Paige commence à produire des automobiles en 1908. Le premier modèle disposant de deux places est animé par un 3 cylindres 2 temps de 2,2 litres.

Le premier modèle 6 cylindres d'une puissance de 36 ch est proposé en 1914. Deux autres 6 cylindres sont lancés en 1916, dotés de moteurs de 3,7 litres (Type 6-36) et 4,9 litres (Type 6-46). Les modèles 4 cylindres sont abandonnés à l'issue de l'année 1915. Le constructeur se concentre alors sur les 6 cylindres. Déjà Paige offre une gamme étoffée de carrosseries.

Paige 6-51, 1917. Paige abandonne les 4 cylindres à l'issue de l'année 1915 pour porter tous ses efforts sur des modèles 6 cylindres.

Pour 1919, Paige renonce aux modèles 6 cylindres équipés de moteurs fabriqués en interne au profit de moteurs achetés. Ils sont connus sous le nom de Paige-Linwood quand ils sont dotés d’un 6 cylindres Duesenberg de 3,5 litres, et sous celui de Paige-Larchmont quand ils sont équipés d’un 6 cylindres Continental de 5 litres.

Paige 6-55, 1920. Au début des années 20, les Etats-Unis sont le plus important marché au monde pour l'automobile. Il y a de la place pour tous, mais chacun doit se positionner. Paige s'inscrit comme une marque de " demi-luxe".

Le modèle Paige le plus remarquable est incontestablement la Daytona, un roadster commercialisé à partir de 1922. C’est une trois places à tendance sportive, équipée d’un 6 cylindres de 6 litres. La troisième place passager prend la forme d'un strapontin qui se déplie sur le côté droit au-dessus du marchepied, une position manifestement peu sécurisée. La Paige Daytona a des roues fils métalliques et son nom a été choisi pour commémorer le record de vitesse de 164 km/h réalisé en 1921 par une version allégée de ce modèle. La fabrication de la Daytona se poursuit jusqu’en 1926. A partir de 1921, la forme du radiateur ressemble en tout point à celle des Bentley contemporaines. La dernière Paige est présentée en 1927. Cette année-là, trois châssis sont disponibles avec un 6 cylindres et un seul avec un 8 cylindres.

La Paige Daytona produite entre 1922 et 1926 est sans doute le modèle le plus emblématique de la marque.

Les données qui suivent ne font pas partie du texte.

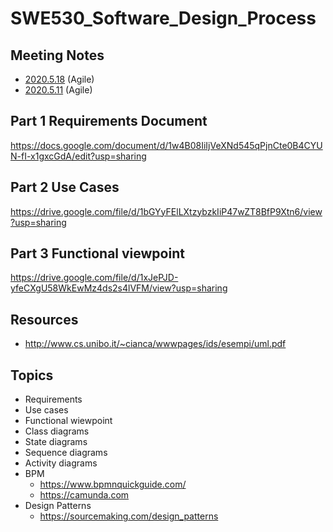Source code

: # SWE530_Software_Design_Process

## Meeting Notes
- [2020.5.18](https://github.com/hasangokce/swe530-software-design-process/wiki/%E2%9C%8D-Meeting-2020.05.18) (Agile)
- [2020.5.11](https://github.com/hasangokce/swe530-software-design-process/wiki/%E2%9C%8D-Meeting-2020.05.18) (Agile)

## Part 1 Requirements Document
https://docs.google.com/document/d/1w4B08IiIjVeXNd545qPjnCte0B4CYUN-fI-x1gxcGdA/edit?usp=sharing

## Part 2 Use Cases
https://drive.google.com/file/d/1bGYyFElLXtzybzkIiP47wZT8BfP9Xtn6/view?usp=sharing

## Part 3 Functional viewpoint
https://drive.google.com/file/d/1xJePJD-yfeCXgU58WkEwMz4ds2s4lVFM/view?usp=sharing

## Resources
  - http://www.cs.unibo.it/~cianca/wwwpages/ids/esempi/uml.pdf

## Topics
   - Requirements
   - Use cases
   - Functional wiewpoint
   - Class diagrams
   - State diagrams
   - Sequence diagrams
   - Activity diagrams
   - BPM 
      - https://www.bpmnquickguide.com/
      - https://camunda.com
   - Design Patterns
      - https://sourcemaking.com/design_patterns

On remarque l'ouverture pour le troisième siège escamotable situé au-dessus du marchepied (source : Bonhams)

La marque Paige est restée depuis la fin de la Première Guerre mondiale sur le marché des automobiles plutôt de haut de gamme, sans toutefois atteindre le prestige des Packard, Cadillac, Lincoln ou Pierce-Arrow. Elle fait surtout face aux Buick, Oldsmobile ou Studebaker. En 1922, son propriétaire tente d'élargir son public.


1922/1928 : Jewett


En 1922, Paige crée une nouvelle marque dédiée aux véhicules bon marché, Jewett. Ce nom est en fait celui du président de Paige, Harry Mulford Jewett, ce qui démontre un certain côté mégalomaniaque de la part de cet entrepreneur américain. L’idée sera reprise au début des années 50 par Henry J. Kaiser qui appellera sa marque de voitures économiques … Henry J.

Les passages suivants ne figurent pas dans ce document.